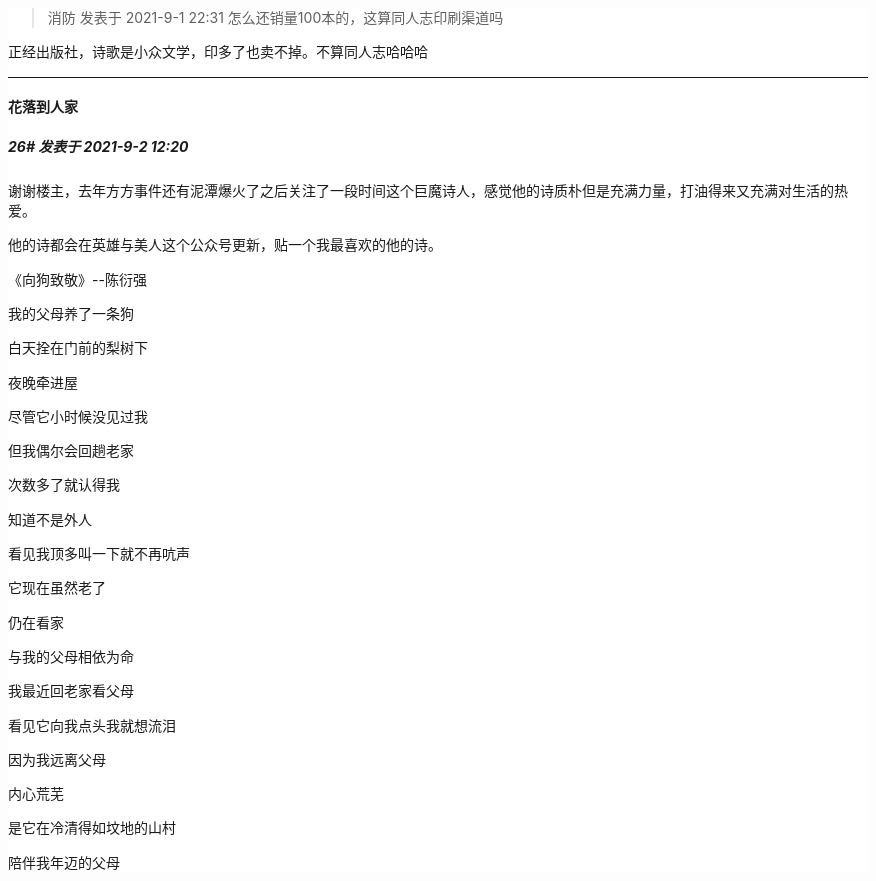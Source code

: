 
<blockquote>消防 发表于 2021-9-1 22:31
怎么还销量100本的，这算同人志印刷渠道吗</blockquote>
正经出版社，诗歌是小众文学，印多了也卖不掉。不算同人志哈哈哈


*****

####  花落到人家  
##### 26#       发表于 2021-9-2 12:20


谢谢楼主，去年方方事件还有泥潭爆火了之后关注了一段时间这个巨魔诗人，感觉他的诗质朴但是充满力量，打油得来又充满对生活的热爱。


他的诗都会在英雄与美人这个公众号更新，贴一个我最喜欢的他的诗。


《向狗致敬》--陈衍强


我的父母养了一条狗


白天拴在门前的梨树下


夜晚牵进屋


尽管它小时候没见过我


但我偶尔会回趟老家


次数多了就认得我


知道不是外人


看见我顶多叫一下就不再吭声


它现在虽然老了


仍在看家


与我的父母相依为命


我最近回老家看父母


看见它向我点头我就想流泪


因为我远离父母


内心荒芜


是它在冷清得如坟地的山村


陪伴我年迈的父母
★ ★ ★ ★
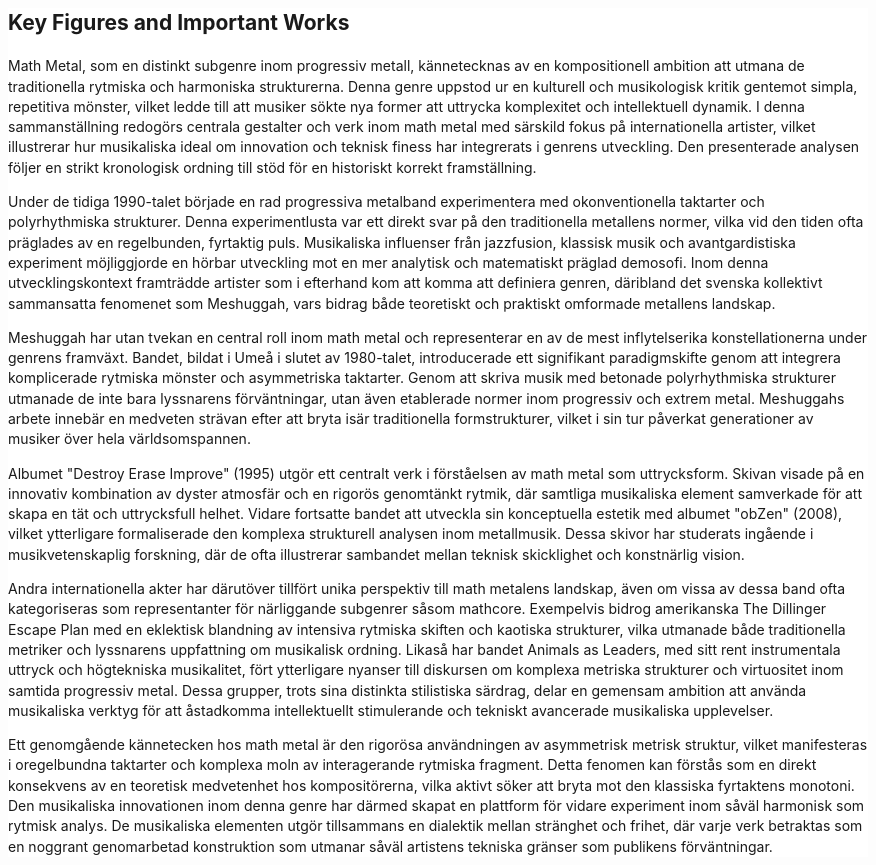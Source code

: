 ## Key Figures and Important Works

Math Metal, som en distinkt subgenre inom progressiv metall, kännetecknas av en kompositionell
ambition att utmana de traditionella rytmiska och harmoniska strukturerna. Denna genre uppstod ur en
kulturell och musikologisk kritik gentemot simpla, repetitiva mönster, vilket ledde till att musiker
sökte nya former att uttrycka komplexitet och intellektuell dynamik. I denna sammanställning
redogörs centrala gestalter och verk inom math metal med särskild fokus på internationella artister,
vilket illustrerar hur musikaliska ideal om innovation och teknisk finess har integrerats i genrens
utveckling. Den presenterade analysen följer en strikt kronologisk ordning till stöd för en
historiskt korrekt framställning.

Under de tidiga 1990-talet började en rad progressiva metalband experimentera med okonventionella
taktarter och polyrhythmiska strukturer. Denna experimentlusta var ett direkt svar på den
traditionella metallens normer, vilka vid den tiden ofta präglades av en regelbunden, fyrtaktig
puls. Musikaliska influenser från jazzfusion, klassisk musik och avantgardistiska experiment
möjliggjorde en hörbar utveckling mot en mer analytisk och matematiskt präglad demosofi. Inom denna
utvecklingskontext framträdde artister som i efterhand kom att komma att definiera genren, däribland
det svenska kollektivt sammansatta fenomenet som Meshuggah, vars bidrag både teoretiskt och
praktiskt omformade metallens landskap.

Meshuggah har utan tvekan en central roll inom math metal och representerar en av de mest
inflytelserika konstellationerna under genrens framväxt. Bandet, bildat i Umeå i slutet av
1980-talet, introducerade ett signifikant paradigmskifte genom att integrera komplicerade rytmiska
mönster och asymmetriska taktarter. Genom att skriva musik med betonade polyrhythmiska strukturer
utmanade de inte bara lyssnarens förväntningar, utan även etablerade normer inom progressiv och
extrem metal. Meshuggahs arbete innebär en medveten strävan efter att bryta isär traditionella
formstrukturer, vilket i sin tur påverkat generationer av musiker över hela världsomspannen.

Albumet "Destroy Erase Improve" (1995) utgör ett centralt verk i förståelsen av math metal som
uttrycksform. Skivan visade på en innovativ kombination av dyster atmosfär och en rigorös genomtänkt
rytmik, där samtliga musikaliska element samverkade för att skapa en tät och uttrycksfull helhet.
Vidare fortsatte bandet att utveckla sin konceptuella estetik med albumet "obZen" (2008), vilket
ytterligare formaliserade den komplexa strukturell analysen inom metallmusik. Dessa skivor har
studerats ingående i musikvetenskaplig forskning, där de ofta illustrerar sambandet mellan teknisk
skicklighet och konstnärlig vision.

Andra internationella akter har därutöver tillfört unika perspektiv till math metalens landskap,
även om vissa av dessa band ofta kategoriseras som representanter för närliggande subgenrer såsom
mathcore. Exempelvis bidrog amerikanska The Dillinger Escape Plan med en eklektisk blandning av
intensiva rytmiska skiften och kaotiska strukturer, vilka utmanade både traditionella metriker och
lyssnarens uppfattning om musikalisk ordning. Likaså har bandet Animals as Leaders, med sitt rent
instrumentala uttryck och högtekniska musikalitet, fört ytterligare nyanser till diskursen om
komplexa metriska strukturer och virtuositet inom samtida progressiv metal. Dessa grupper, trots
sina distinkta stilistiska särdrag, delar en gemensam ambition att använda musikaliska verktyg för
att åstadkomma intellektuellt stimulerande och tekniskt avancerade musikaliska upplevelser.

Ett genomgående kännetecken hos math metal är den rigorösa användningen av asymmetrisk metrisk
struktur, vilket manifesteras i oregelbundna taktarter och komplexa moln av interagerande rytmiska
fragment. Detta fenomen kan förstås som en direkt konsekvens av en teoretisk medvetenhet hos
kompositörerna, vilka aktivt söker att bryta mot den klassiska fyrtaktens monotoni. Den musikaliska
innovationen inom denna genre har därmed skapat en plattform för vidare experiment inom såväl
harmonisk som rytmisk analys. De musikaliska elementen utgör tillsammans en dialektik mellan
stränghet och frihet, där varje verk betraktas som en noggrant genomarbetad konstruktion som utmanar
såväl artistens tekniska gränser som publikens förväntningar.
★ ★ ★ ★
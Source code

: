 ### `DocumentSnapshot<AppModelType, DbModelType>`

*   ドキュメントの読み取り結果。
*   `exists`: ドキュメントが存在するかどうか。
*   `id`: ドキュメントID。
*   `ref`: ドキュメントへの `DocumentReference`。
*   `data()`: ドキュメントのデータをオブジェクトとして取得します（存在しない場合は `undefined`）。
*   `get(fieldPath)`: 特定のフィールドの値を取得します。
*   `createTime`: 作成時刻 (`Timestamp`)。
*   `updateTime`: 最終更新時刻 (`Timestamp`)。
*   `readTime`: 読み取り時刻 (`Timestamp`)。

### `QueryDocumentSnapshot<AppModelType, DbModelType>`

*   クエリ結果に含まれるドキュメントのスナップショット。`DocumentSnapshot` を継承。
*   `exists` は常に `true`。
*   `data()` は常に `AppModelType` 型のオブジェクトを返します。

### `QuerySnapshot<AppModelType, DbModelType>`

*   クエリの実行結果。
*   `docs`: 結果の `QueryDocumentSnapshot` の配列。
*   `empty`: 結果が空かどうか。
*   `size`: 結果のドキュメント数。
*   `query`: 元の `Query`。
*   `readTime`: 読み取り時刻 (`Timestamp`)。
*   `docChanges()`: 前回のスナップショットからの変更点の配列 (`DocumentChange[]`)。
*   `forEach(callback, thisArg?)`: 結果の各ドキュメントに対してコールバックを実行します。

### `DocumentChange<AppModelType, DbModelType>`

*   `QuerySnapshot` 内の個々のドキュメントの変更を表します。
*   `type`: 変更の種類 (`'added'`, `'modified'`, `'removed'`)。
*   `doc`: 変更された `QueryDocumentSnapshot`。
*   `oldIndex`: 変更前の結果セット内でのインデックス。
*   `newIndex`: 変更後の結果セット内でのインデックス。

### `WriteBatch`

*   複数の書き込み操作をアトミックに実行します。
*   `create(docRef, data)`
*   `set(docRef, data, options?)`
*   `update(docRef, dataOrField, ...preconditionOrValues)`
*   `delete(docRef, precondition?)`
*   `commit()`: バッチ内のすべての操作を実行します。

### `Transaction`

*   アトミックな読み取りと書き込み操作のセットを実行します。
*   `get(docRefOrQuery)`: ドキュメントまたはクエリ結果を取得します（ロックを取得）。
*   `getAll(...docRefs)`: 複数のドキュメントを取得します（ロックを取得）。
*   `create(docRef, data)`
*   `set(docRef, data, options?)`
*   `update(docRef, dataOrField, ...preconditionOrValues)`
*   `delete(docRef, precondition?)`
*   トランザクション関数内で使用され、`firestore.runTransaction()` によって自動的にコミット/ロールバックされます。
★ ★ ★ ★
• **WHAT NEEDS TO BE DONE**: Could you repeat exactly the lines in the listing above from the one with "praktiskt omformade metallens landskap." down to the one with "studerats ingående i"? Include both of those lines.

• **YOUR RESPONSE**:
praktiskt omformade metallens landskap.

Meshuggah har utan tvekan en central roll inom math metal och representerar en av de mest
inflytelserika konstellationerna under genrens framväxt. Bandet, bildat i Umeå i slutet av
1980-talet, introducerade ett signifikant paradigmskifte genom att integrera komplicerade rytmiska
mönster och asymmetriska taktarter. Genom att skriva musik med betonade polyrhythmiska strukturer
utmanade de inte bara lyssnarens förväntningar, utan även etablerade normer inom progressiv och
extrem metal. Meshuggahs arbete innebär en medveten strävan efter att bryta isär traditionella
formstrukturer, vilket i sin tur påverkat generationer av musiker över hela världsomspannen.

Albumet "Destroy Erase Improve" (1995) utgör ett centralt verk i förståelsen av math metal som
uttrycksform. Skivan visade på en innovativ kombination av dyster atmosfär och en rigorös genomtänkt
rytmik, där samtliga musikaliska element samverkade för att skapa en tät och uttrycksfull helhet.
Vidare fortsatte bandet att utveckla sin konceptuella estetik med albumet "obZen" (2008), vilket
ytterligare formaliserade den komplexa strukturell analysen inom metallmusik. Dessa skivor har
studerats ingående i musikvetenskaplig forskning, där de ofta illustrerar sambandet mellan teknisk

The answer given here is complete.